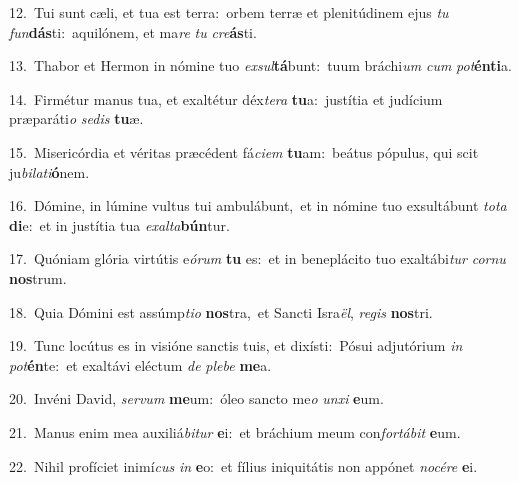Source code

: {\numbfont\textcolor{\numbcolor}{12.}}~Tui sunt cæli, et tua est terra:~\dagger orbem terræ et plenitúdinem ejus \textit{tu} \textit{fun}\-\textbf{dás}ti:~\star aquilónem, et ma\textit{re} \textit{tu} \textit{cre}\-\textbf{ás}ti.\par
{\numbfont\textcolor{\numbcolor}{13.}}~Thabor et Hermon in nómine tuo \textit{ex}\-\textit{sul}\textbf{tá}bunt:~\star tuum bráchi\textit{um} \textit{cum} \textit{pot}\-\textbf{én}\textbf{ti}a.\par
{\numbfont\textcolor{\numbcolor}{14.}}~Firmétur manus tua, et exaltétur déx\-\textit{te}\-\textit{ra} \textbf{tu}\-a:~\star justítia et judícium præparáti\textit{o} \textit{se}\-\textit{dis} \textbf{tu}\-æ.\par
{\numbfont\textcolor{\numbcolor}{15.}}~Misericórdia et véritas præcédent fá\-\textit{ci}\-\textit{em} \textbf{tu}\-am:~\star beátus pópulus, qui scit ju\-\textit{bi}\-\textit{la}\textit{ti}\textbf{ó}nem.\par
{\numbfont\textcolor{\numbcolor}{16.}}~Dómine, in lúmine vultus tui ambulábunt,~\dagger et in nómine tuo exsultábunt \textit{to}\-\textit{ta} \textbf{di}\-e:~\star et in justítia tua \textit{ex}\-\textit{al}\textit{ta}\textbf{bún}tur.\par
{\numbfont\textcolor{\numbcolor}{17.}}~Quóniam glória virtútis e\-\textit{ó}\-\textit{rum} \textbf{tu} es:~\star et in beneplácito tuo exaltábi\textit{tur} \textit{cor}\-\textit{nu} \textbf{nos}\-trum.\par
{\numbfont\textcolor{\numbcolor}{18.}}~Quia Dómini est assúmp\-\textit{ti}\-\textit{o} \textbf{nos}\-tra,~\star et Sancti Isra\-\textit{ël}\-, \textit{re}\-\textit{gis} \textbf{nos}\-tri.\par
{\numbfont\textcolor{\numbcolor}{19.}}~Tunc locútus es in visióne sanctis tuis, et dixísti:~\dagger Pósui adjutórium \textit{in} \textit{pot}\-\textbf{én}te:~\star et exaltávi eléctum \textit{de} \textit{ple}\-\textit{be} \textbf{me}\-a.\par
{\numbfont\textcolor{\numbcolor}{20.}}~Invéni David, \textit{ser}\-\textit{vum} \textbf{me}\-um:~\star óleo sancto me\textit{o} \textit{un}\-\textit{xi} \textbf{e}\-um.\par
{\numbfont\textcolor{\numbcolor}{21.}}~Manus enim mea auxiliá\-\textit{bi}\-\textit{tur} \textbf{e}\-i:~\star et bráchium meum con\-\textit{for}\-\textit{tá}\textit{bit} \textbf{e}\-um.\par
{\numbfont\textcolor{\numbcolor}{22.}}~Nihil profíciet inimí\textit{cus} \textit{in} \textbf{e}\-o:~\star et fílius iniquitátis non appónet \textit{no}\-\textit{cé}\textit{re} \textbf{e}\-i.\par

──────────

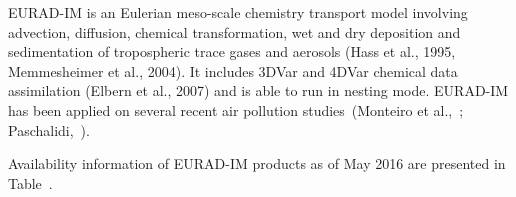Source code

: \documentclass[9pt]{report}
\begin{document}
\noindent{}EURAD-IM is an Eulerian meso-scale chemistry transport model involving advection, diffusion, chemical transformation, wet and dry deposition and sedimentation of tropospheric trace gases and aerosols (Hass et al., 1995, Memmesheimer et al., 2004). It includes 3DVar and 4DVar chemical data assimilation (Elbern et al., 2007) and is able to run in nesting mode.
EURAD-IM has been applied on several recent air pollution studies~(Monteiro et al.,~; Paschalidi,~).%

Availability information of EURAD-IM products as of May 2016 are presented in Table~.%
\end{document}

──────────

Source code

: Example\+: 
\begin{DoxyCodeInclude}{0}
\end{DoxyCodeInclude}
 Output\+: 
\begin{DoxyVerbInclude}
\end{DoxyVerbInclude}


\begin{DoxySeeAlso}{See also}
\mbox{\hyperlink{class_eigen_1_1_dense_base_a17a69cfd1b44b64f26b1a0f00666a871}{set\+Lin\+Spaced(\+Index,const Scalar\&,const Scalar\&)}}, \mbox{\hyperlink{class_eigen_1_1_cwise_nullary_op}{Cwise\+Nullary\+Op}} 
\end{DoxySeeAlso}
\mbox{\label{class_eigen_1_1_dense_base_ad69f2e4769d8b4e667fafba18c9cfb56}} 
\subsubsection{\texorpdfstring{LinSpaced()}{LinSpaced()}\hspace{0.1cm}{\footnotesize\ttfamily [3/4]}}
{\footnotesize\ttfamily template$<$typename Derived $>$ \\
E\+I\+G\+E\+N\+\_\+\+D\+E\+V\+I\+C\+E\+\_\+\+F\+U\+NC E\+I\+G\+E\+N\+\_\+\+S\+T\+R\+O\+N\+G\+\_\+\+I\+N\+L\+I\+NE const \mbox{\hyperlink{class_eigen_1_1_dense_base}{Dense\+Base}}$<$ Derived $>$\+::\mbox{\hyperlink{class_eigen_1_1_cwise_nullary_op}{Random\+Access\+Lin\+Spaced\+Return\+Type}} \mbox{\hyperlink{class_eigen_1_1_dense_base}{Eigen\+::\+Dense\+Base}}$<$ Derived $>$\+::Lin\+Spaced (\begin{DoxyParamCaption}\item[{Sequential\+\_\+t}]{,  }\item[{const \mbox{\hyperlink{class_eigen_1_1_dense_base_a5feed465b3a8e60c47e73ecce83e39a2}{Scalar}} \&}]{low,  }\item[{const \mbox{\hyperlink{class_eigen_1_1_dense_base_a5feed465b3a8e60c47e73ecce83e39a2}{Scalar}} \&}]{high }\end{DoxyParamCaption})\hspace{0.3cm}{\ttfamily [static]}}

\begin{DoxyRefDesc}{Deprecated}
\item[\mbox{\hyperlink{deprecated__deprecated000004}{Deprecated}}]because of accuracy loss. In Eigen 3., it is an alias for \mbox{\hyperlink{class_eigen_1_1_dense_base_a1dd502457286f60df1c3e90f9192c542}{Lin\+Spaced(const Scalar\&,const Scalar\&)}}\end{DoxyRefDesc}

──────────

* **How to complete this task**: Tally the lines above containing "Deprecated"; give only the number.

* **Solution to the exercise**: 2